There is a need to incorporate FGM information within the education system. It would raise awareness about the practice and correct the misconception of its advantages to girls’ and womens’ reproductive and personal hygiene. Schools, universities, and even street campaigns would increase awareness and emphasize the harm of FGM to girls’ and women’s reproductive and sexual health. Sessions and posters should be supplied in health facilities as part of the FGM information dissemination campaigns.
Public and Private Practitioners:
Actions for women’s health should be carried out by TBAs and hospital health professionals in each district. Training should be established for practitioners in public and private facilities, especially in the aforementioned four cities in Yemen where FGM is high. Training should also remind them of their role in the medical field and the oath they made to save peoples’ lives.
Traditional FGM Practitioners:
Training should enable them to develop new skills and encourage them to turn away from FGM. FGM practitioners can become advocates against FGM in their communities. Evidently, communities trust traditional FGM practitioners and would follow their guidance and advice. Intervention like this have proven success in countries such as Egypt and Kenya. In Yemen, it would play an integral role as FGM is mostly done by those practitioners.
Training at Homes for Grandmothers and Mothers:
Re-trained traditional FGM practitioners (those who become TBAs) should carry this massage to their communities. This would significantly enable the grandmothers and mothers to absorb the information as they have their trust. Therefore, re-trained traditional FGM practitioners and grandmothers are essential for FGM eradication in Yemen.
Counselling and Support:
The need to empower FGM victims is another area that has not been considered. Training and counselling for victims need to be implemented as part of the wider motivation for a behavioural change in the upcoming generation in Yemen. Psychosocial specialists in schools also could identify and help those in need, which will in turn increase health literacy in future generations. In Egypt, most of the volunteers working to prevent FGM are FGM victims who were trained and empowered. Similarly, victim empowerment in Yemen would make a huge difference to abolish FGM.
1- Registration of FGM deaths would provide evidence of the significance of the issue for community, religious, and state leaders.
2- Enforcement of the 2001 decree with sanctions on healthcare practitioners (professional and traditional) who disobey.
3- Amendment of the decree to include supervision rounds to evaluate health facilities for their promotion of the harm of FGM.
4- Victim stories and community figures’ interviews should be included in the radio campaigns.

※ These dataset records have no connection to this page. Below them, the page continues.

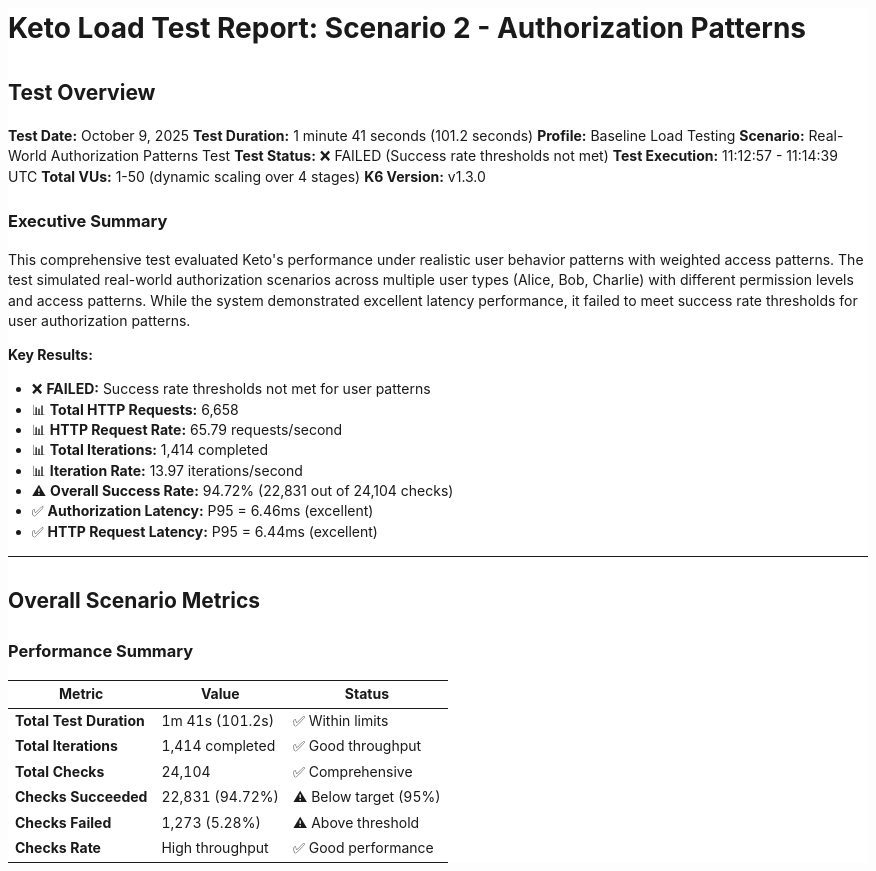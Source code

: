 # Keto Load Test Report: Scenario 2 - Authorization Patterns

## Test Overview

**Test Date:** October 9, 2025
**Test Duration:** 1 minute 41 seconds (101.2 seconds)
**Profile:** Baseline Load Testing
**Scenario:** Real-World Authorization Patterns Test
**Test Status:** ❌ FAILED (Success rate thresholds not met)
**Test Execution:** 11:12:57 - 11:14:39 UTC
**Total VUs:** 1-50 (dynamic scaling over 4 stages)
**K6 Version:** v1.3.0

### Executive Summary

This comprehensive test evaluated Keto's performance under realistic user behavior patterns with weighted access patterns. The test simulated real-world authorization scenarios across multiple user types (Alice, Bob, Charlie) with different permission levels and access patterns. While the system demonstrated excellent latency performance, it failed to meet success rate thresholds for user authorization patterns.

**Key Results:**
- ❌ **FAILED:** Success rate thresholds not met for user patterns
- 📊 **Total HTTP Requests:** 6,658
- 📊 **HTTP Request Rate:** 65.79 requests/second
- 📊 **Total Iterations:** 1,414 completed
- 📊 **Iteration Rate:** 13.97 iterations/second
- ⚠️ **Overall Success Rate:** 94.72% (22,831 out of 24,104 checks)
- ✅ **Authorization Latency:** P95 = 6.46ms (excellent)
- ✅ **HTTP Request Latency:** P95 = 6.44ms (excellent)

---

## Overall Scenario Metrics

### Performance Summary
| Metric | Value | Status |
|--------|-------|---------|
| **Total Test Duration** | 1m 41s (101.2s) | ✅ Within limits |
| **Total Iterations** | 1,414 completed | ✅ Good throughput |
| **Total Checks** | 24,104 | ✅ Comprehensive |
| **Checks Succeeded** | 22,831 (94.72%) | ⚠️ Below target (95%) |
| **Checks Failed** | 1,273 (5.28%) | ⚠️ Above threshold |
| **Checks Rate** | High throughput | ✅ Good performance |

This would highlight the negative effects of FGM on women’s health and equally help to raise the self-efficacy among them.

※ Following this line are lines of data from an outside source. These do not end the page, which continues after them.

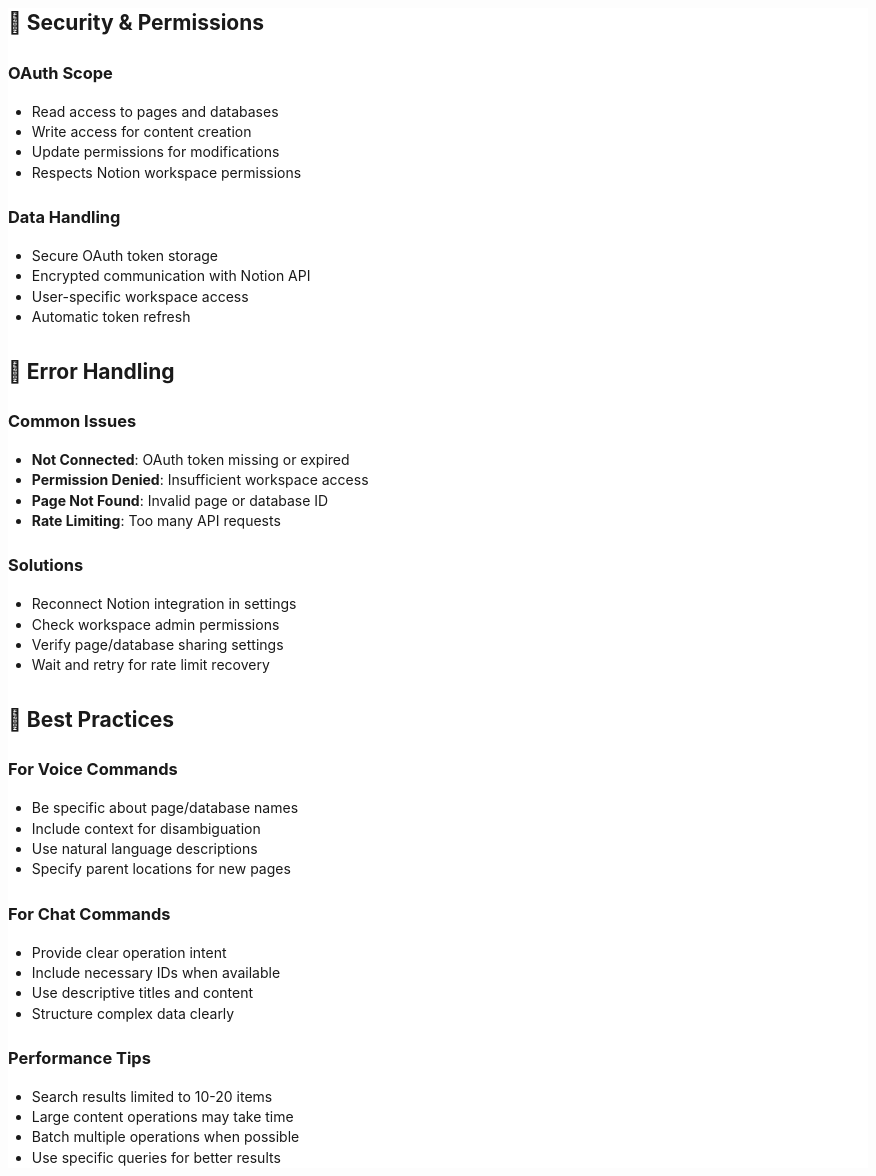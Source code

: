## 🔐 Security & Permissions

### OAuth Scope
- Read access to pages and databases
- Write access for content creation
- Update permissions for modifications
- Respects Notion workspace permissions

### Data Handling
- Secure OAuth token storage
- Encrypted communication with Notion API
- User-specific workspace access
- Automatic token refresh

## 🚨 Error Handling

### Common Issues
- **Not Connected**: OAuth token missing or expired
- **Permission Denied**: Insufficient workspace access
- **Page Not Found**: Invalid page or database ID
- **Rate Limiting**: Too many API requests

### Solutions
- Reconnect Notion integration in settings
- Check workspace admin permissions
- Verify page/database sharing settings
- Wait and retry for rate limit recovery

## 🎯 Best Practices

### For Voice Commands
- Be specific about page/database names
- Include context for disambiguation
- Use natural language descriptions
- Specify parent locations for new pages

### For Chat Commands  
- Provide clear operation intent
- Include necessary IDs when available
- Use descriptive titles and content
- Structure complex data clearly

### Performance Tips
- Search results limited to 10-20 items
- Large content operations may take time
- Batch multiple operations when possible
- Use specific queries for better results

1- A rigorous law would emerge if the evidence by the advocacy campaigns above could successfully be provided. Religious, community, and state leaders’ involvement in advocacy campaigns is critical to maintain their support and endorsement.

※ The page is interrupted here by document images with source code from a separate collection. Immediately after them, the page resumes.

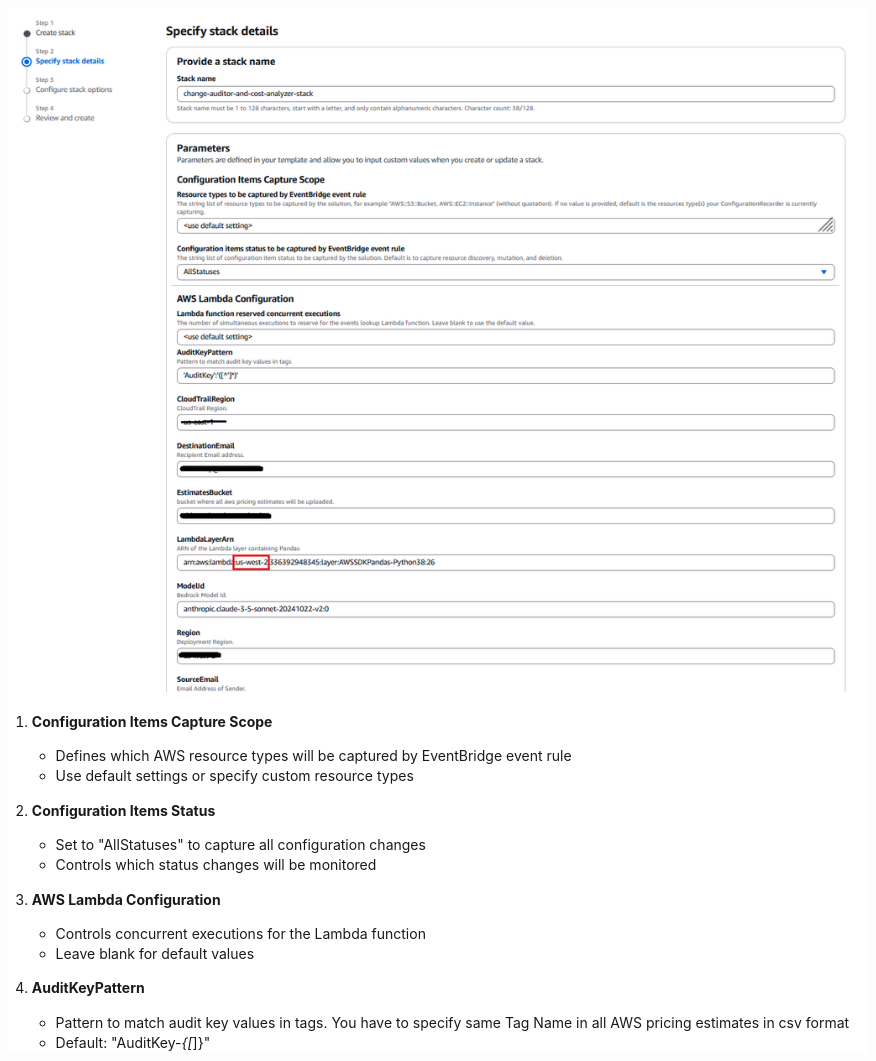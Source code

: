 ![Sample Estimates](cost-analyzer-deployment-parameter.png)

1. **Configuration Items Capture Scope**
   - Defines which AWS resource types will be captured by EventBridge event rule
   - Use default settings or specify custom resource types

2. **Configuration Items Status**
   - Set to "AllStatuses" to capture all configuration changes
   - Controls which status changes will be monitored

3. **AWS Lambda Configuration**
   - Controls concurrent executions for the Lambda function
   - Leave blank for default values

4. **AuditKeyPattern**
   - Pattern to match audit key values in tags. You have to specify same Tag Name in all AWS pricing estimates in csv format
   - Default: "AuditKey-*{[*]}"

2- Multisectoral partnerships should be developed to address health issues. Therefore, putting FGM in the country agenda would establish multisectoral measures to abolish the practice.
3- As Yemen is part of the child rights and the elimination of Women’s Discrimination Convention. It imperatively stress the policymakers’ attention towards FGM as it is a critical child/women’s right issue.
FGM is not just a health issue that can be repaired, it is a life taken from those girls and women that we cannot bring back unless we put an end to this barbaric and unnecessary practice.